Thursday, June 15, 2017

"Tickets please" followed by a $132 fine

Anyone who ever used transit knows the dreaded high pressure moment when your correct interaction with an unknown vending machine decides whether you will legally board that train supposed to come any second, or whether you wind up with a ticket that isn't right for the destination, the fare zone, your age, or the time of day, or whatever can go wrong when frantically hitting all those choices popping up on the screen of the machine.
RTD Denver has a private operator for the airport line and
a private security detail for fare inspection, gun and all

The conductor/ fare inspector in the Denver airport train wore a gun and uniform when he checked airport passengers for having valid tickets for the new light rail service. The machine had rejected my credit card twice until I had fished out another card.

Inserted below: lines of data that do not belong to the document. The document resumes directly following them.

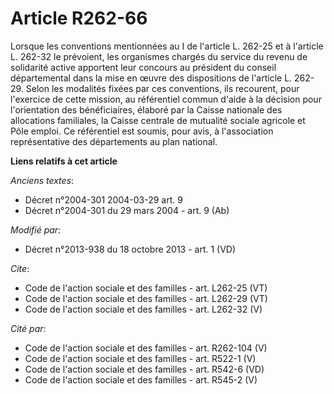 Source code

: # Article R262-66

Lorsque les conventions mentionnées au I de l'article L. 262-25 et à l'article L. 262-32 le prévoient, les organismes chargés
du service du revenu de solidarité active apportent leur concours au président du conseil départemental dans la mise en œuvre
des dispositions de l'article L. 262-29. Selon les modalités fixées par ces conventions, ils recourent, pour l'exercice de
cette mission, au référentiel commun d'aide à la décision pour l'orientation des bénéficiaires, élaboré par la Caisse
nationale des allocations familiales, la Caisse centrale de mutualité sociale agricole et Pôle emploi. Ce référentiel est
soumis, pour avis, à l'association représentative des départements au plan national.

**Liens relatifs à cet article**

_Anciens textes_:

  - Décret n°2004-301 2004-03-29 art. 9
  - Décret n°2004-301 du 29 mars 2004 - art. 9 (Ab)

_Modifié par_:

  - Décret n°2013-938 du 18 octobre 2013 - art. 1 (VD)

_Cite_:

  - Code de l'action sociale et des familles - art. L262-25 (VT)
  - Code de l'action sociale et des familles - art. L262-29 (VT)
  - Code de l'action sociale et des familles - art. L262-32 (V)

_Cité par_:

  - Code de l'action sociale et des familles - art. R262-104 (V)
  - Code de l'action sociale et des familles - art. R522-1 (V)
  - Code de l'action sociale et des familles - art. R542-6 (VD)
  - Code de l'action sociale et des familles - art. R545-2 (V)
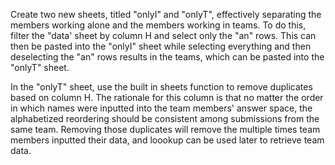 Create two new sheets, titled "onlyI" and "onlyT", effectively separating the members working alone and the members working in teams. To do this, filter the "data' sheet by column H and select only the "an" rows. This can then be pasted into the "onlyI" sheet while selecting everything and then deselecting the "an" rows results in the teams, which can be pasted into the "onlyT" sheet. 

In the "onlyT" sheet, use the built in sheets function to remove duplicates based on column H. The rationale for this column is that no matter the order in which names were inputted into the team members' answer space, the alphabetized reordering should be consistent among submissions from the same team. Removing those duplicates will remove the multiple times team members inputted their data, and loookup can be used later to retrieve team data. 
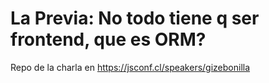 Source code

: # La Previa: No todo tiene q ser frontend, que es ORM?

Repo de la charla en https://jsconf.cl/speakers/gizebonilla
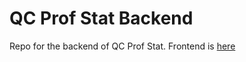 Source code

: # QC Prof Stat Backend
Repo for the backend of QC Prof Stat. Frontend is [here](https://github.com/JustSch/qc-prof-stat-frontend)  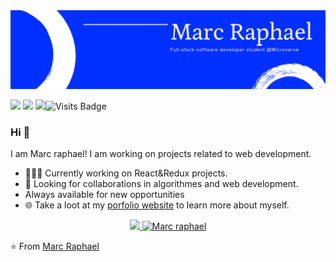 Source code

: <img src="./images/banner.png">

[<img src="https://img.shields.io/badge/twitter-%231DA1F2.svg?&style=for-the-badge&logo=twitter&logoColor=white" />](https://twiter.com/@MarcRaphael20)  [<img src="https://img.shields.io/badge/linkedin-%230077B5.svg?&style=for-the-badge&logo=linkedin&logoColor=white" />](https://www.linkedin.com/in/EssogoRaphael/) [<img src = "https://img.shields.io/badge/figma-%23E4405F.svg?&style=for-the-badge&logo=figma&logoColor=white">](https://www.figma.com/@Marcraphael)![Visits Badge](https://badges.pufler.dev/visits/Marcraphael12/Marcraphael12?style=for-the-badge )

### Hi 👋
I am Marc raphael! I am working on projects related to web development.
- 👨🏽‍💻 Currently working on React&Redux projects.
- 🤝 Looking for collaborations in algorithmes and web development.
- Always available for new opportunities
- 🌐 Take a loot at my [porfolio website](https://portofolio.marcraphael.repl.co/) to learn more about myself.
<p align="center">
  <a href="https://github.com/shoirata">
    <img height="180em" src="https://github-readme-stats-eight-theta.vercel.app/api?username=Marcraphael12&show_icons=true&theme=midnight-black&count_private=true"/>
    <img height="180em" src="https://github-readme-stats.vercel.app/api/top-langs/?username=Marcraphael12&show_icons=true&theme=midnight-black&layout=compact" alt="Marc raphael" />
  </a>
</p>

<!--[![Marc Raphael's github activity graph](https://activity-graph.herokuapp.com/graph?username=Marcraphael12&theme=rogue)](https://github.com/UserName/github-readme-activity-graph)-->

⭐ From [Marc Raphael](https://github.com/Marcraphael12)
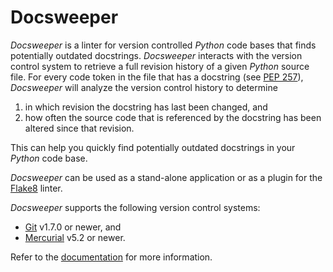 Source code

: # Docsweeper

*Docsweeper* is a linter for version controlled *Python* code bases that finds
potentially outdated docstrings. *Docsweeper* interacts with the version control system
to retrieve a full revision history of a given *Python* source file. For every code
token in the file that has a docstring (see [PEP
257](https://peps.python.org/pep-0257/)), *Docsweeper* will analyze the version control
history to determine

1. in which revision the docstring has last been changed, and
2. how often the source code that is referenced by the docstring has been altered since
   that revision.

This can help you quickly find potentially outdated docstrings in your *Python* code
base.

*Docsweeper* can be used as a stand-alone application or as a
plugin for the [Flake8](https://flake8.pycqa.org/en/latest/)
linter.

*Docsweeper* supports the following version control systems:

- [Git](https://git-scm.com/) v1.7.0 or newer, and
- [Mercurial](https://www.mercurial-scm.org/) v5.2 or newer.

Refer to the [documentation](https://docsweeper.readthedocs.io/) for more information.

Luckily the train idling at its terminal stop was still there when I finally boarded.

A Baltimore fare inspector once took me personally outside at the destination station to show me how to use the ticket vending machine after I had imagined that just waving my Charm card at the deprature station would do the trick. The light rail trains don't have the card reader buses have. After that transaction I could go my merry way without a fine and I was happy and smarter.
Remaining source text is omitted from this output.